Dans la Silicon Valley, où on se préoccupe peu de nationalités, le décret de Donald Trump sur les étrangers a fait l’effet d’un retour en arrière atterrant. Nombre d’employés ont des cartes vertes qui donnent le droit de travailler aux Etats-Unis. Quand ils ont découvert que les mesures « antiterroristes » de Trump s’appliquaient aussi à eux ou que leur situation serait examinée au cas par cas, selon le bon vouloir des agents de l’immigration, les entrepreneurs ont été sidérés. « Je croyais qu’on avait passé le point où le lieu de naissance comptait plus que l’éducation et les choix de vie, confie Reza Malekzadeh, investisseur d’origine iranienne, et ancien membre de l’équipe fondatrice de la société de logiciels VMware. Je suis attristé et je ne comprends pas. Je contribue à l’économie et à la société américaines. A croire que tout ce que j’ai fait dans ma vie ne compte plus. » Comme lui, beaucoup ont préféré mettre leurs déplacements en attente.

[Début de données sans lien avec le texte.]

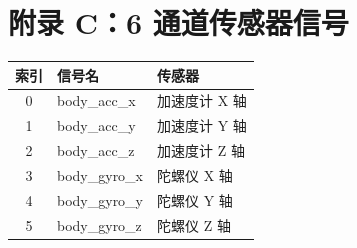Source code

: \documentclass[12pt,a4paper]{ctexart}
\begin{document}
\section*{附录 C：6 通道传感器信号}

\begin{table}[h]
\centering
\begin{tabular}{@{}cll@{}}
\toprule
\textbf{索引} & \textbf{信号名} & \textbf{传感器} \\
\midrule
0 & body\_acc\_x  & 加速度计 X 轴 \\
1 & body\_acc\_y  & 加速度计 Y 轴 \\
2 & body\_acc\_z  & 加速度计 Z 轴 \\
3 & body\_gyro\_x & 陀螺仪 X 轴 \\
4 & body\_gyro\_y & 陀螺仪 Y 轴 \\
5 & body\_gyro\_z & 陀螺仪 Z 轴 \\
\bottomrule
\end{tabular}
\end{table}
\end{document}
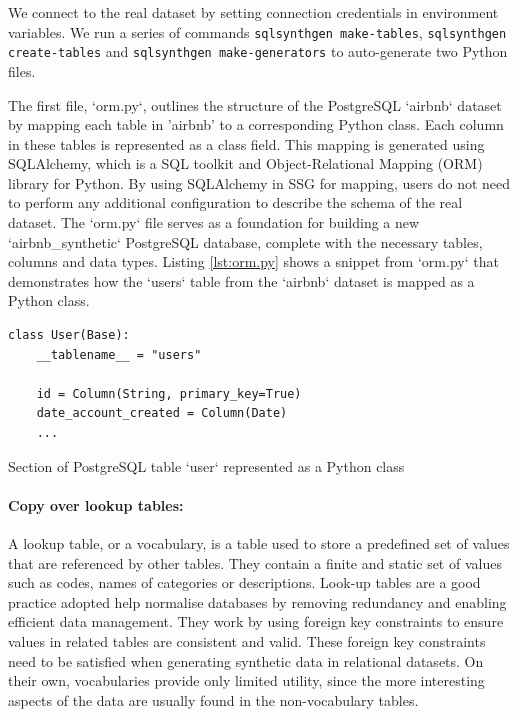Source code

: \documentclass[11pt]{article}
\begin{document}
We connect to the real dataset by setting connection credentials in environment variables. We run a series of commands \texttt{sqlsynthgen make-tables}, \texttt{sqlsynthgen create-tables} and \texttt{sqlsynthgen make-generators} to auto-generate two Python files. 

The first file, `orm.py`, outlines the structure of the PostgreSQL `airbnb` dataset by mapping each table in 'airbnb' to a corresponding Python class. Each column in these tables is represented as a class field. This mapping is generated using SQLAlchemy\cite{sqlalchemy}, which is a SQL toolkit and Object-Relational Mapping (ORM) library for Python. By using SQLAlchemy in SSG for mapping, users do not need to perform any additional configuration to describe the schema of the real dataset. The `orm.py` file serves as a foundation for building a new `airbnb\_synthetic` PostgreSQL database, complete with the necessary tables, columns and data types. Listing \ref{lst:orm.py} shows a snippet from `orm.py` that demonstrates how the  `users` table from the `airbnb`  dataset is mapped as a Python class.

\begin{listing}[H]
\begin{verbatim}
class User(Base):
    __tablename__ = "users"

    id = Column(String, primary_key=True)
    date_account_created = Column(Date)
    ...
\end{verbatim}
\caption{Section of PostgreSQL table `user` represented as a Python class}
\label{lst:orm.py}
\end{listing}

\paragraph{Copy over lookup tables: }

A lookup table, or a vocabulary, is a table used to store a predefined set of values that are referenced by other tables. They contain a finite and static set of values such as codes, names of categories or descriptions. Look-up tables are a good practice adopted help normalise databases by removing redundancy and enabling efficient data management. They work by using foreign key constraints to ensure values in related tables are consistent and valid. These foreign key constraints need to be satisfied when generating synthetic data in relational datasets. On their own, vocabularies provide only limited utility, since the more interesting aspects of the data are usually found in the non-vocabulary tables. 
\end{document}
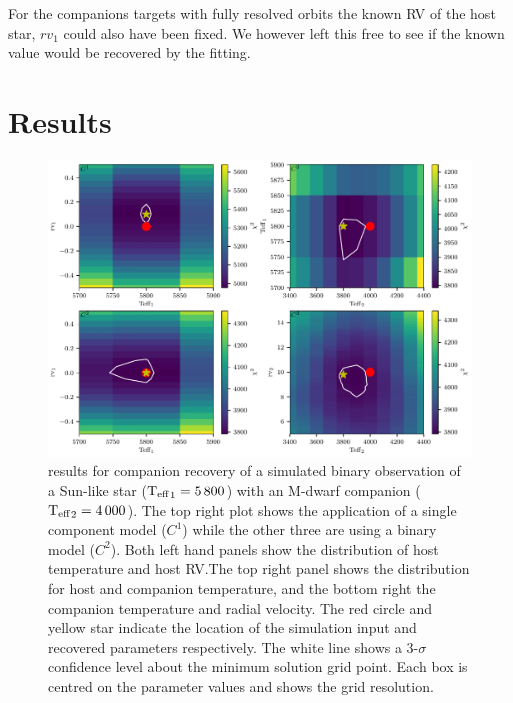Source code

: For the companions targets with fully resolved orbits the known {RV} of the host star, \({rv}_1\) could also have been fixed.
We however left this free to see if the known value would be recovered by the fitting.







\section{Results}
\label{sec:chi2_results}




\begin{figure}
    \centering
    \includegraphics[width=0.7\linewidth]{figures/companion_recovery/Mdwarf_pcolors}
    \caption{\textchisquared{} results for companion recovery of a simulated binary observation of a Sun-like star (\({\textrm{T}_{\mathrm{eff}}}_{1}=5\,800\)\K{}) with an M-dwarf companion (\({\textrm{T}_{\mathrm{eff}}}_{2}=4\,000\)\K{}).
The top right plot shows the application of a single component model (\(C^1\)) while the other three are using a binary model (\(C^2\)).
Both left hand panels show the distribution of host temperature and host {RV}.\@ The top right panel shows the distribution for host and companion temperature, and the bottom right the companion temperature and radial velocity.
    The red circle and yellow star indicate the location of the simulation input and recovered parameters respectively.
    The white line shows a 3-\(\sigma\) confidence level about the minimum \textchisquared{} solution grid point.
Each box is centred on the parameter values and shows the grid resolution.}
    \label{fig:Mdwarf_contours}
\end{figure}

Par la voix de Sundar Pichai, son PDG (né en Inde), Google a demandé à la centaine d’employés originaires de l’un des sept pays de la liste noire et se trouvant en voyage de rentrer immédiatement aux Etats-Unis. Satya Nadella, le PDG de Microsoft (également d’origine indienne), a fait état de 76 employés affectés.

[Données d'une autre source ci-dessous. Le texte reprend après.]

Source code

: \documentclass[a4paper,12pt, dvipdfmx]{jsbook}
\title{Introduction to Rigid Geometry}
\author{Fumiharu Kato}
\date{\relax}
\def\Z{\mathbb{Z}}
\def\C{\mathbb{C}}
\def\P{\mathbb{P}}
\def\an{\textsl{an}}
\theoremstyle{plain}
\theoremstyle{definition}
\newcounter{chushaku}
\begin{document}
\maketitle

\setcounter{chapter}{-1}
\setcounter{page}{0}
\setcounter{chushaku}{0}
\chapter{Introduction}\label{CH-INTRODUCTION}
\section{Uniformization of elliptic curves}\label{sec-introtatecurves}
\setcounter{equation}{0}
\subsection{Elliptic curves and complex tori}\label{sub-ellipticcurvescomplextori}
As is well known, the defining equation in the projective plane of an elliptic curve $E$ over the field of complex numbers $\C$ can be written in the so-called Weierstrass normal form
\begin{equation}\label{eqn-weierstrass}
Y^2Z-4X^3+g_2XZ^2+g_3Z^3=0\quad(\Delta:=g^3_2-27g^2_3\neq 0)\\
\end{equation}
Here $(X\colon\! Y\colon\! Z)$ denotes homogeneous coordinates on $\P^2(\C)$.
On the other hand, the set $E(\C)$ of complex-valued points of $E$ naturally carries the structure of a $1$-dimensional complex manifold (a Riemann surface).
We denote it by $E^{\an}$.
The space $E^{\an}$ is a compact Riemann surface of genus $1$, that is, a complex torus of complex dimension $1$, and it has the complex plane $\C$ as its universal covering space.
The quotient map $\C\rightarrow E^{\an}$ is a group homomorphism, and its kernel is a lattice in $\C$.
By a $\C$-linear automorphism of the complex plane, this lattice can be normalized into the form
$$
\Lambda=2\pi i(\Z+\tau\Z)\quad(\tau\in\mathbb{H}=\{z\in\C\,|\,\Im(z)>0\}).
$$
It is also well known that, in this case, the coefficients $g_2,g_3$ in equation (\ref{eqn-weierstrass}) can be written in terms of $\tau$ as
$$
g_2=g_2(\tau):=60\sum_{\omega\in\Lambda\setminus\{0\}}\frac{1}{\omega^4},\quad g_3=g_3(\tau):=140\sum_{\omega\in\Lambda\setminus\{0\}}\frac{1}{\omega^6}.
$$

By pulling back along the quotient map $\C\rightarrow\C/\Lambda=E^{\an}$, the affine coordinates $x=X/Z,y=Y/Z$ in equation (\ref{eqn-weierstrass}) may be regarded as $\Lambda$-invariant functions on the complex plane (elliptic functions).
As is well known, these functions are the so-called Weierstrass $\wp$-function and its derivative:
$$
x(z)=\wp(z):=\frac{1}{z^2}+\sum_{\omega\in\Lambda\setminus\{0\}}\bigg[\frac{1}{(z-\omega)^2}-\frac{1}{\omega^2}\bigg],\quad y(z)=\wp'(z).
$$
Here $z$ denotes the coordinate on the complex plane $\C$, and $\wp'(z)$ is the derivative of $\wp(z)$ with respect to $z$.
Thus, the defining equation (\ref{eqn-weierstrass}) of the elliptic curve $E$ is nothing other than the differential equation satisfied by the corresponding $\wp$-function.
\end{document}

Sur les réseaux sociaux, beaucoup ont publié la photo de Steve Jobs, dont le père était syrien. Ou reproduit la liste des entreprises phares de la Vallée fondées par des immigrants de la première ou deuxième génération : Google, Facebook, Amazon, Oracle, IBM, Uber, eBay, Tesla… Sous le hashtag #MuslimBan, les enfants ou petits-enfants de réfugiés ont partagé leur émotion. Les commentaires assimilent souvent réfugiés, migrants, détenteurs de cartes vertes, dans un même élan généreux : « Let them in » (« Laissez-les entrer »). Jusqu’à faire référence à l’Holocauste, et au refus en 1939 des Etats-Unis d’accueillir les juifs fuyant l’Allemagne nazie.

Culpabilité

Sam Altman a appelé les PDG des grandes entreprises à s’exprimer « sans équivoque », et quel que soit le « risque commercial ». Parmi les patrons, le PDG de Facebook, Mark Zuckerberg, qui est marié à une médecin d’origine chinoise, a été le premier à se manifester. « Si nous avions fermé les portes aux réfugiés il y a quelques décennies, la famille de Priscilla [Chan, sa femme] ne serait pas là aujourd’hui. » Ses collègues ont réagi avec des degrés variables de fermeté. « Apple ne pourrait pas exister sans l’immigration, encore moins prospérer et innover », a rappelé Tim Cook, le successeur de Steve Jobs. Le PDG de Netflix, Reed Hastings, a été le plus percutant : « Les actions de Trump causent du tort aux employés de Netflix autour du monde. Et elles sont tellement non américaines qu’elles nous font de la peine à tous. »

Mais Elon Musk, de Tesla, qui est lui-même d’origine sud-africaine et dont le New York Times a récemment vanté la « bromance » avec Donald Trump, a été plus mesuré. Comme Travis Kalanik, le fondateur de Uber, il a accepté un poste de membre du conseil économique du président-businessman. Pour les PDG du high-tech, la situation est un peu compliquée. L’industrie est sur la défensive. Symbole de la globalisation honnie par la Rust Belt et de la robotisation dévoreuse d’emplois, elle se sent légèrement coupable de la coupure avec l’Amérique profonde. Le ministre français de l’économie, Michel Sapin, récemment en déplacement dans la Silicon Valley, racontait avoir été frappé par la prudence de ses interlocuteurs. Certains étaient terrorisés à l’idée que s’ébruitent leurs projets d’investissements en Europe. De peur d’être la cible d’un tweet rageur de l’occupant de la Maison Blanche.